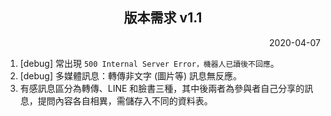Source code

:<h2 align="center">版本需求 v1.1</h2>

<p align="right">2020-04-07</p>

1. \[debug] 常出現 `500 Internal Server Error，機器人已讀後不回應`。
2. \[debug] 多媒體訊息：轉傳非文字 (圖片等) 訊息無反應。
3. 有感訊息區分為轉傳、LINE 和臉書三種，其中後兩者為參與者自己分享的訊息，提問內容各自相異，需儲存入不同的資料表。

- _TRY IT_: What lines above mention "align"? Copy each one.

- _RESULT BELOW_:
:<h2 align="center">版本需求 v1.1</h2>
<p align="right">2020-04-07</p>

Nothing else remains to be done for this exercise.